# Provided records
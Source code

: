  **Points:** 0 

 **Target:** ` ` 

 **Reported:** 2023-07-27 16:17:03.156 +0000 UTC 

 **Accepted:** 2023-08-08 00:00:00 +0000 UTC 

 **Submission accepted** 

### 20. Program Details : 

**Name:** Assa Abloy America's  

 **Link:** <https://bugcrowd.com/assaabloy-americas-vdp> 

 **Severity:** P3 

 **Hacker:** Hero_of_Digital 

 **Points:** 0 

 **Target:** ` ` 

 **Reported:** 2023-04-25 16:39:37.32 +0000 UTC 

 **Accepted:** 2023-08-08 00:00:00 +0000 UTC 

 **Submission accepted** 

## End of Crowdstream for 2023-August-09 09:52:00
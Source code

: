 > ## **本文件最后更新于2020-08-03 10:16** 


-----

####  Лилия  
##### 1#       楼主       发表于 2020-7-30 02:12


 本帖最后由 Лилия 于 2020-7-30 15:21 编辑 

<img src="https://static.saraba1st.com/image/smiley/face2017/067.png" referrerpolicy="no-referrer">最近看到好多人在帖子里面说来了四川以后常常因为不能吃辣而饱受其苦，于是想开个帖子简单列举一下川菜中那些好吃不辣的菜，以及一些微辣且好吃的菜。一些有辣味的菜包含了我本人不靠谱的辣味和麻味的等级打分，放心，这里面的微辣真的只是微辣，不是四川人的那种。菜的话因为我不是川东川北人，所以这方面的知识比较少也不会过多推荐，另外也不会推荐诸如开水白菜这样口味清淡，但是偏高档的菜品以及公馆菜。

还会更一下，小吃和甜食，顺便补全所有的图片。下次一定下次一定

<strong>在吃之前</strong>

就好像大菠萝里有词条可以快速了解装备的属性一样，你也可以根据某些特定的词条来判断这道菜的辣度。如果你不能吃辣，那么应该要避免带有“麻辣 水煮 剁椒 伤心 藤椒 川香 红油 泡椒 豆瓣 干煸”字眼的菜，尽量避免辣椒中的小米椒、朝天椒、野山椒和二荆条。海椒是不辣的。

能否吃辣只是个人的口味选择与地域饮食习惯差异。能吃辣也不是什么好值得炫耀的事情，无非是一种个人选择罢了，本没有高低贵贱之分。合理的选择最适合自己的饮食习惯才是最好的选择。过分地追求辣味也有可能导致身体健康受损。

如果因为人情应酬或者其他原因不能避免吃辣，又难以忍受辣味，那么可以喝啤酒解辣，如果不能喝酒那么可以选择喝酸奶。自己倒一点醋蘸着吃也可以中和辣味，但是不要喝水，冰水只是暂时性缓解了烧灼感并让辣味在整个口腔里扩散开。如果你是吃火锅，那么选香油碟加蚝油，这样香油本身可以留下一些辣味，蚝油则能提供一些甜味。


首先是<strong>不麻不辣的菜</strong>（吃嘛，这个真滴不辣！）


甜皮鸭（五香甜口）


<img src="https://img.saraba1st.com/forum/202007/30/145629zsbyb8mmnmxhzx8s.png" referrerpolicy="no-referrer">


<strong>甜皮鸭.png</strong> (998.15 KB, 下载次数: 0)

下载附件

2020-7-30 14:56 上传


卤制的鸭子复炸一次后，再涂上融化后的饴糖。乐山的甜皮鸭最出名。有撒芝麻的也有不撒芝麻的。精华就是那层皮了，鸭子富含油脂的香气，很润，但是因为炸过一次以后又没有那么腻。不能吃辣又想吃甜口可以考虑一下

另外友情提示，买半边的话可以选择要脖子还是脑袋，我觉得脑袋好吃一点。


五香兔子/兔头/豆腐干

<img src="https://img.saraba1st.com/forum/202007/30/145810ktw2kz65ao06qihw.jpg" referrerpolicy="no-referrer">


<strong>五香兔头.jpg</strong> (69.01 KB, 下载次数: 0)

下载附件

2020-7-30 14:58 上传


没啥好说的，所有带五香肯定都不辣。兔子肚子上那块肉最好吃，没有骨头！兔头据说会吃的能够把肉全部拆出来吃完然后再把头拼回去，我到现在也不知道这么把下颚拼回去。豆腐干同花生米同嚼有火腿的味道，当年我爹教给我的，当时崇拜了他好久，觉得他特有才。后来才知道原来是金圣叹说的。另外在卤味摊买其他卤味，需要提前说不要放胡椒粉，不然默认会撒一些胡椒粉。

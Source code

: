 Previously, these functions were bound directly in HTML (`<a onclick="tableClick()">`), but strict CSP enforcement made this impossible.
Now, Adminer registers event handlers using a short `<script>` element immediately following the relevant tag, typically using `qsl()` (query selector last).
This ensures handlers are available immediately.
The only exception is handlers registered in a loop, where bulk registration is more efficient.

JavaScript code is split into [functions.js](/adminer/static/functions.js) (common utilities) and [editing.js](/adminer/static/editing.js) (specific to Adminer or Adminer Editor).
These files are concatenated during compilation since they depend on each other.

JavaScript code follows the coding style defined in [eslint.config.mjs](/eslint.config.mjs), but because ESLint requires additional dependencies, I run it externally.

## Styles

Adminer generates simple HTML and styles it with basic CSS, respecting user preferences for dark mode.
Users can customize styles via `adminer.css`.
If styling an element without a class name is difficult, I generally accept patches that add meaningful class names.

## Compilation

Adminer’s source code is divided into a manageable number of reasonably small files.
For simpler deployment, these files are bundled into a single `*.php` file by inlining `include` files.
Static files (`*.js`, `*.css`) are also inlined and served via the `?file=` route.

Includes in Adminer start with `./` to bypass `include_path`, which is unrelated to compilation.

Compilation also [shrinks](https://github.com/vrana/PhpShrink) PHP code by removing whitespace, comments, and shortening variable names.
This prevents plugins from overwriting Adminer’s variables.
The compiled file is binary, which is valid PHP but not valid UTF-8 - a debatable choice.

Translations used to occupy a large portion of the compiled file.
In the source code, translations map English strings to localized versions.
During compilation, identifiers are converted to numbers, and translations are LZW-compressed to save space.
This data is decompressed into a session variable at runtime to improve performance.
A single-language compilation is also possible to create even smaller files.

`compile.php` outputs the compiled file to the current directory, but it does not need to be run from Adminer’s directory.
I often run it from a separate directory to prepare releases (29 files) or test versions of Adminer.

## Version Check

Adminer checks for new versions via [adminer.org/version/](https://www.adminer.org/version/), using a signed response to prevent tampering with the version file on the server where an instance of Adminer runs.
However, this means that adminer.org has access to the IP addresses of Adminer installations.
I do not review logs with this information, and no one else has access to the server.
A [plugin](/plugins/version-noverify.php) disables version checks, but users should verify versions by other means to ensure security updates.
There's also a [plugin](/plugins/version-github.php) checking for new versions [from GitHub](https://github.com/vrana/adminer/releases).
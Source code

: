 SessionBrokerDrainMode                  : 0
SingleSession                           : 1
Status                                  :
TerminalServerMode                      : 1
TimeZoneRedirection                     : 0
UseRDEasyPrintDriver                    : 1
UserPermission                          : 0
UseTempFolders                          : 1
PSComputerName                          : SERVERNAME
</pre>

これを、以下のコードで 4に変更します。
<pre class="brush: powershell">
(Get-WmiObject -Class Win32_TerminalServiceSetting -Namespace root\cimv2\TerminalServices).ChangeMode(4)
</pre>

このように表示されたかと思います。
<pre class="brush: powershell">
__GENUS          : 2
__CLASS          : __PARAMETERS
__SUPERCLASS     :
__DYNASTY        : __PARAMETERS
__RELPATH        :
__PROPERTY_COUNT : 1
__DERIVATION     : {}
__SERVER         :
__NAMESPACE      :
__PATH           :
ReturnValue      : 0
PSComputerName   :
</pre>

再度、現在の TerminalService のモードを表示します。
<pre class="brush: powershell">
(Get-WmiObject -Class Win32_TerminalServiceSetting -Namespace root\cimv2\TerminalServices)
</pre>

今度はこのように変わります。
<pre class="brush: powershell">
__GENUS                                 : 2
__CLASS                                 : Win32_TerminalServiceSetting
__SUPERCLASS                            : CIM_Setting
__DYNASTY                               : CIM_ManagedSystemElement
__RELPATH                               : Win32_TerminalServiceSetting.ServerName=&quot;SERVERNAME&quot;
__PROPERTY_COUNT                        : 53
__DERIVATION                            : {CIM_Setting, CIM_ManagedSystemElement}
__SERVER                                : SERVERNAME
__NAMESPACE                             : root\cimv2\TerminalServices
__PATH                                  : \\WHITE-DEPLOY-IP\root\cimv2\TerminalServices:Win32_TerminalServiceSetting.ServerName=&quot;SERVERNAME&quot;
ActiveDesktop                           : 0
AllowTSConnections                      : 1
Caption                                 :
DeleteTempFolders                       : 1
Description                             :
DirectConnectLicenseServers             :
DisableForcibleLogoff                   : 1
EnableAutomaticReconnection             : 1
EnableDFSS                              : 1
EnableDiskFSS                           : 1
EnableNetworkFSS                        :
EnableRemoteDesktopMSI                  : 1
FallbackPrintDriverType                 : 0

# Task item
From the records above, transcribe without alteration every line from the one with "## Compilation" to the one with "are also inlined", inclusive.

# Task output
## Compilation

Adminer’s source code is divided into a manageable number of reasonably small files.
For simpler deployment, these files are bundled into a single `*.php` file by inlining `include` files.
Static files (`*.js`, `*.css`) are also inlined and served via the `?file=` route.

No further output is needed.